### Study material

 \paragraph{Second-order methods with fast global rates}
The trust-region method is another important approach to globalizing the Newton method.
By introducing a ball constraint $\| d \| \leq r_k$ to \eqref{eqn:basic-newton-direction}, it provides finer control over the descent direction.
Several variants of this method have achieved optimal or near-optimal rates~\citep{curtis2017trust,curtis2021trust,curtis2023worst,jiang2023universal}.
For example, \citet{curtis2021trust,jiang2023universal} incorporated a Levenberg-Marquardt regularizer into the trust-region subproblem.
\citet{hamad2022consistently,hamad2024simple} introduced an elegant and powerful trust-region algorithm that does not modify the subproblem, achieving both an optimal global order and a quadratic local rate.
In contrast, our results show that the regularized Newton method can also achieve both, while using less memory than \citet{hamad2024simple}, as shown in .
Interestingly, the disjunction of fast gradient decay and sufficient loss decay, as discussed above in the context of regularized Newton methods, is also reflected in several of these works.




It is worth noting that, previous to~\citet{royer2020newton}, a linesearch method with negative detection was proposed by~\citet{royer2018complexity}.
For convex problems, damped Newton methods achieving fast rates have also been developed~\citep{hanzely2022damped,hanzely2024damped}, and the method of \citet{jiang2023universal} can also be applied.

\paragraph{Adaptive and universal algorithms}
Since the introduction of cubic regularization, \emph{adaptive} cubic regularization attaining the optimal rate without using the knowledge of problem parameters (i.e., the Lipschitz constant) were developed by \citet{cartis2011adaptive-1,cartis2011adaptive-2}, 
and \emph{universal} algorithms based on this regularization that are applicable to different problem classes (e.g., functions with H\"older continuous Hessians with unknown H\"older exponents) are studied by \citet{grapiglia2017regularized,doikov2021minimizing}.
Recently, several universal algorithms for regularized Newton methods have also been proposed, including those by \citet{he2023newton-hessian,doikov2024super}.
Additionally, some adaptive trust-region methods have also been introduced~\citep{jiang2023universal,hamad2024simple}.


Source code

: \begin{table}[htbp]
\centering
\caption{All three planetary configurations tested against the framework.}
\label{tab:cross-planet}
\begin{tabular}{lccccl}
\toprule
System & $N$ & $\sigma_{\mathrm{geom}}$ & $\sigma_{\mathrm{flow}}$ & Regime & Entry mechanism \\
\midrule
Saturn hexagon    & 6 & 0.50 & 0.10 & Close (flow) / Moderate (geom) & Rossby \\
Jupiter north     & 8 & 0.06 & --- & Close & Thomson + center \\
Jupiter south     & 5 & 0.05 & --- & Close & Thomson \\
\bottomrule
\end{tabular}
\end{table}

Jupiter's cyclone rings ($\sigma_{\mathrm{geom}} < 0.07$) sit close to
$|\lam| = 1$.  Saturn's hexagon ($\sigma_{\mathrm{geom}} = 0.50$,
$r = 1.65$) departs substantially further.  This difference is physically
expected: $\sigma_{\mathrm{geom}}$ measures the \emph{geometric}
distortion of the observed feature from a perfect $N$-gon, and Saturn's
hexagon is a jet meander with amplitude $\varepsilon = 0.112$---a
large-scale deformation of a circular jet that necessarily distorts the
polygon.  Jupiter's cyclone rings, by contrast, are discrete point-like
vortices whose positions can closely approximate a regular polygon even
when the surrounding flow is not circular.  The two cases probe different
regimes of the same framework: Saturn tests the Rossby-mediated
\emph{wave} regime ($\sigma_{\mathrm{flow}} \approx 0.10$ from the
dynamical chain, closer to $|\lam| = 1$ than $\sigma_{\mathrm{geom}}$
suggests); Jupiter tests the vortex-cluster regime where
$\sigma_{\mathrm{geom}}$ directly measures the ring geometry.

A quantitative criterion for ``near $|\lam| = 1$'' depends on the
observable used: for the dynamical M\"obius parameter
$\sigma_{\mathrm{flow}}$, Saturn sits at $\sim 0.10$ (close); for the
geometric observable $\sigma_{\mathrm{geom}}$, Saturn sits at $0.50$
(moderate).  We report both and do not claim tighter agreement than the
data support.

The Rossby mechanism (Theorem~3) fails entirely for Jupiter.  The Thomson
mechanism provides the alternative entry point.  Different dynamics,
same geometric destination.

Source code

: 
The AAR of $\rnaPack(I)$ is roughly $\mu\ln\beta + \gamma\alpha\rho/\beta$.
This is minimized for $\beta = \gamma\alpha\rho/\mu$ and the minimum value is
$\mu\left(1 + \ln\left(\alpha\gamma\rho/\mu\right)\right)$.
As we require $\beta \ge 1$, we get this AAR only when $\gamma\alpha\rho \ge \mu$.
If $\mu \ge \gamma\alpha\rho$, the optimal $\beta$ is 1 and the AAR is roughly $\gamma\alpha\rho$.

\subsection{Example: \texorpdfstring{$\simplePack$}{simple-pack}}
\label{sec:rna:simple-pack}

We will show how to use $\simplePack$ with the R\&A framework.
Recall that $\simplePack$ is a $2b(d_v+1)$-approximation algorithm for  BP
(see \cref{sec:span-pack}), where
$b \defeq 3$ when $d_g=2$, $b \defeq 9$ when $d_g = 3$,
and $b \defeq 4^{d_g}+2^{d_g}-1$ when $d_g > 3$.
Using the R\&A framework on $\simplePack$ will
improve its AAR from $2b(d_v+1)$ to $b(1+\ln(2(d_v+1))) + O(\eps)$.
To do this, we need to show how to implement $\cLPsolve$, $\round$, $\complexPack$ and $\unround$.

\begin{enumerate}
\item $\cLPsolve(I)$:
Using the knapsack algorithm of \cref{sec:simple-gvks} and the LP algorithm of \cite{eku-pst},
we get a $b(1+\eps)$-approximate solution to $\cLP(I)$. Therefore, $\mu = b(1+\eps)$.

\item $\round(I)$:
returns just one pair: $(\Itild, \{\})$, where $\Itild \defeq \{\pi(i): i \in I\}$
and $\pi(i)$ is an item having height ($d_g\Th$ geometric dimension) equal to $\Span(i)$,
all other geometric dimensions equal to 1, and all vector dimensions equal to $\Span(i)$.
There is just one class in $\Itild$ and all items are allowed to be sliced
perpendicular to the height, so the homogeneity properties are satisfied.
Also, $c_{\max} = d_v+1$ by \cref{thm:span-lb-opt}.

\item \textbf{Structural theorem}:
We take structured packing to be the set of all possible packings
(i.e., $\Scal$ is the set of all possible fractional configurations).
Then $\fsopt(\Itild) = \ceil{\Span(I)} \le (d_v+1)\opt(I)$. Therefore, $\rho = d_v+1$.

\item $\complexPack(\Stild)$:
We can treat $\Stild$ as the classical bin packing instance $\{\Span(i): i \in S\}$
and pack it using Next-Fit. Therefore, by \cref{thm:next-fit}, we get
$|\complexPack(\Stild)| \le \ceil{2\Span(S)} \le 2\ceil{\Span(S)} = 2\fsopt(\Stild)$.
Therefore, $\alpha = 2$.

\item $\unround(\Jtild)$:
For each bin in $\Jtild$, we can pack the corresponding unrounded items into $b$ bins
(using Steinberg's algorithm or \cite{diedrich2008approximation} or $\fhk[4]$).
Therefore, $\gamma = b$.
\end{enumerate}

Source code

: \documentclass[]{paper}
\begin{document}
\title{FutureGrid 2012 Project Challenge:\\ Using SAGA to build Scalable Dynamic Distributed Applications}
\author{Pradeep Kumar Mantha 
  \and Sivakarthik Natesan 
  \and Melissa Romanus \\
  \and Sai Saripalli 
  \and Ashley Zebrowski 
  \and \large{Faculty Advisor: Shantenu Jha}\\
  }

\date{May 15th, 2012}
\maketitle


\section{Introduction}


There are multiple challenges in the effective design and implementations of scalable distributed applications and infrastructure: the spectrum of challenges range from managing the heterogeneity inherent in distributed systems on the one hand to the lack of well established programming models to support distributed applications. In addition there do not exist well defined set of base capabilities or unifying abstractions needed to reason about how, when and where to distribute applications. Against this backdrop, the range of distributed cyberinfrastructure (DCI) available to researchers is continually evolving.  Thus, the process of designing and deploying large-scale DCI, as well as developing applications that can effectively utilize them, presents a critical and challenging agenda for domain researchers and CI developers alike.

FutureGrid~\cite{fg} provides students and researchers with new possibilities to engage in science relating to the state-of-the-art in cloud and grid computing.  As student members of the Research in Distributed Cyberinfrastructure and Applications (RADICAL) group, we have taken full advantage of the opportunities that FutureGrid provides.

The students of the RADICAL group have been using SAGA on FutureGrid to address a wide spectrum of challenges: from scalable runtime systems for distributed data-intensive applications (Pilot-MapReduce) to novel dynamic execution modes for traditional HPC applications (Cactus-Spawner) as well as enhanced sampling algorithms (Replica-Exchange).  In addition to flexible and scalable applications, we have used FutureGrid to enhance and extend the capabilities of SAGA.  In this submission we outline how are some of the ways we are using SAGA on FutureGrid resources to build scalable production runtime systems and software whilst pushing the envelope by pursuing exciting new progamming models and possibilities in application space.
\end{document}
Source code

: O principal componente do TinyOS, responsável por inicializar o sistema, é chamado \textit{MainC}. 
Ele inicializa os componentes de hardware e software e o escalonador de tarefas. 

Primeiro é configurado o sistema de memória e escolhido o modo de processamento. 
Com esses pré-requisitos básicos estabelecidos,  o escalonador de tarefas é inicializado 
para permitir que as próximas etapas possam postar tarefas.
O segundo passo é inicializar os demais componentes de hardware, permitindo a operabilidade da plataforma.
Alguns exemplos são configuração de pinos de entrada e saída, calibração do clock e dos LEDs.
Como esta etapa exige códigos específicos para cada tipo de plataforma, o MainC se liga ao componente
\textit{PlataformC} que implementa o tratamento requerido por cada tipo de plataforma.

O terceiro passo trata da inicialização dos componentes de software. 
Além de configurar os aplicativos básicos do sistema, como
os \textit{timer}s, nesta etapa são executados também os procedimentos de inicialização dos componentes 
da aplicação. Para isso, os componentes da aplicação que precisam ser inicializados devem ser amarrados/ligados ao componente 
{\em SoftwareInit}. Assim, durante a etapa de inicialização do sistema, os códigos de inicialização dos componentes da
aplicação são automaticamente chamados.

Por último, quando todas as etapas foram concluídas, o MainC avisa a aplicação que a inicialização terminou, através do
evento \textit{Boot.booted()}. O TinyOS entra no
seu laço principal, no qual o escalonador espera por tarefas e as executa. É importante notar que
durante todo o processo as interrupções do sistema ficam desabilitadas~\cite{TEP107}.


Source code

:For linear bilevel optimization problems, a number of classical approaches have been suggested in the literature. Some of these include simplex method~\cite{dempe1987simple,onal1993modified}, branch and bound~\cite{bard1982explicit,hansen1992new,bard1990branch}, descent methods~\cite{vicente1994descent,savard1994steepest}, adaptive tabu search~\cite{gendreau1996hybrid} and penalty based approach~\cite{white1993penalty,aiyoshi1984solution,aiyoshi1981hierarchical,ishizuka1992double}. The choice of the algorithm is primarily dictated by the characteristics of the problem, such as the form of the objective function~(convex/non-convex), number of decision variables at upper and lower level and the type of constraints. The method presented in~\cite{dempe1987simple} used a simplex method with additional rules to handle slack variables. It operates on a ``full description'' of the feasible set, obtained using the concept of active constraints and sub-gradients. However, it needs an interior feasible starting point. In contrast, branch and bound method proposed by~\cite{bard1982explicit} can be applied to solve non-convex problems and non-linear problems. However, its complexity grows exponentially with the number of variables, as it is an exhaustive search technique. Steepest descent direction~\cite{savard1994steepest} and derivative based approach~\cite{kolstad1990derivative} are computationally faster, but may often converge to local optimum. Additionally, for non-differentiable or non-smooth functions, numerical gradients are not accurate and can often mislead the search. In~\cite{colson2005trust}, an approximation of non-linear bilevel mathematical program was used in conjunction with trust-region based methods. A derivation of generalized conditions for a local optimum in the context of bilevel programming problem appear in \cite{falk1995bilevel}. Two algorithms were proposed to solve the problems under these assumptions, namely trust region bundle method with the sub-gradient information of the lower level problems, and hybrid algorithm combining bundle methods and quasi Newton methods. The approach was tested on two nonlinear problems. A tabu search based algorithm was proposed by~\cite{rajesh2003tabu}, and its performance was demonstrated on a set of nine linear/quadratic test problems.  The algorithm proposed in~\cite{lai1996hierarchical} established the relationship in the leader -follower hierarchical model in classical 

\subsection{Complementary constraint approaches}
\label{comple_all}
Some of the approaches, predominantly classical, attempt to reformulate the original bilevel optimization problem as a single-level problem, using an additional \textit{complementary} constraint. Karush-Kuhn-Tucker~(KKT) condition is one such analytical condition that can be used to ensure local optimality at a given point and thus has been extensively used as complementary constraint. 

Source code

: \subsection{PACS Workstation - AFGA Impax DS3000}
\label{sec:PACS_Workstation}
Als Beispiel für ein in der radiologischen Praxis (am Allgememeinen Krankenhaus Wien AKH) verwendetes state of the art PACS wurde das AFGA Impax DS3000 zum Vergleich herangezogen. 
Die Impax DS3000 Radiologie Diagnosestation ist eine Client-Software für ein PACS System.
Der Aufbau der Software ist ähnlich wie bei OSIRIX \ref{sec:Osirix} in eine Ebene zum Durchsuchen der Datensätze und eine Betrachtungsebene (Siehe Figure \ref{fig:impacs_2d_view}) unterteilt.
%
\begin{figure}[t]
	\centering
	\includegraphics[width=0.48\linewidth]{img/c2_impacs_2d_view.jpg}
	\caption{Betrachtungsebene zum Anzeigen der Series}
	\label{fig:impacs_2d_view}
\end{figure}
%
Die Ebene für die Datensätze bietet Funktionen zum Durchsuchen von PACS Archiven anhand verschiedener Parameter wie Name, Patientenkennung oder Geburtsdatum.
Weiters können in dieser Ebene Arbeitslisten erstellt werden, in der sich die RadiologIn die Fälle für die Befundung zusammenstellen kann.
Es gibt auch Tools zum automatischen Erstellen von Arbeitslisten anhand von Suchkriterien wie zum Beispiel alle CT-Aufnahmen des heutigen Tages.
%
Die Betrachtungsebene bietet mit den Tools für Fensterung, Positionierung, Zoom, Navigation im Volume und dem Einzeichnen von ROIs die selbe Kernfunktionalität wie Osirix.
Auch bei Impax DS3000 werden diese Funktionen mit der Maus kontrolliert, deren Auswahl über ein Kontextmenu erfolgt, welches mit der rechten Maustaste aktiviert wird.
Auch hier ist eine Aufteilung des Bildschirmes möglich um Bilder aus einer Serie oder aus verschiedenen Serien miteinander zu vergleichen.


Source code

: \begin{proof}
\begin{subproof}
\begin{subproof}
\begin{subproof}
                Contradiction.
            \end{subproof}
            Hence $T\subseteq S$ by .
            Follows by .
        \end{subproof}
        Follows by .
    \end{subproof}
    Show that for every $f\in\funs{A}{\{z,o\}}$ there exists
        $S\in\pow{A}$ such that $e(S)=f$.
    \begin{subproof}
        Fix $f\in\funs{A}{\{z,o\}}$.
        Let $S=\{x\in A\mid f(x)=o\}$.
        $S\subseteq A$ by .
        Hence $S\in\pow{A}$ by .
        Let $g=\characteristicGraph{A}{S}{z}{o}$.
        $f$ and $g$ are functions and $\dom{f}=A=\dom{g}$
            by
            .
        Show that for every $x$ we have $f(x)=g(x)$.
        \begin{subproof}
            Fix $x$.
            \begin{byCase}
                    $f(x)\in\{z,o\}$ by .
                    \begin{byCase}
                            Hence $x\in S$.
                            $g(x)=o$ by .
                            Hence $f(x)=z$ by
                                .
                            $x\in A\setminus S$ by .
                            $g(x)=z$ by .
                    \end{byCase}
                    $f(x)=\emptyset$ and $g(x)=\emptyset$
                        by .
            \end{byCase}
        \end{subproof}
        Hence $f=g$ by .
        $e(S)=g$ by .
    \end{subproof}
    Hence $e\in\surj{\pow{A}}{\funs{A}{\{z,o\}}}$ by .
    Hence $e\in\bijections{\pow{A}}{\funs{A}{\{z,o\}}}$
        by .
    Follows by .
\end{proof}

### What to do
Retype every line of the listing, word for word, from its opening line to the line that holds "The trust-region method", and include that last line too.

### Reply
 \paragraph{Second-order methods with fast global rates}
The trust-region method is another important approach to globalizing the Newton method.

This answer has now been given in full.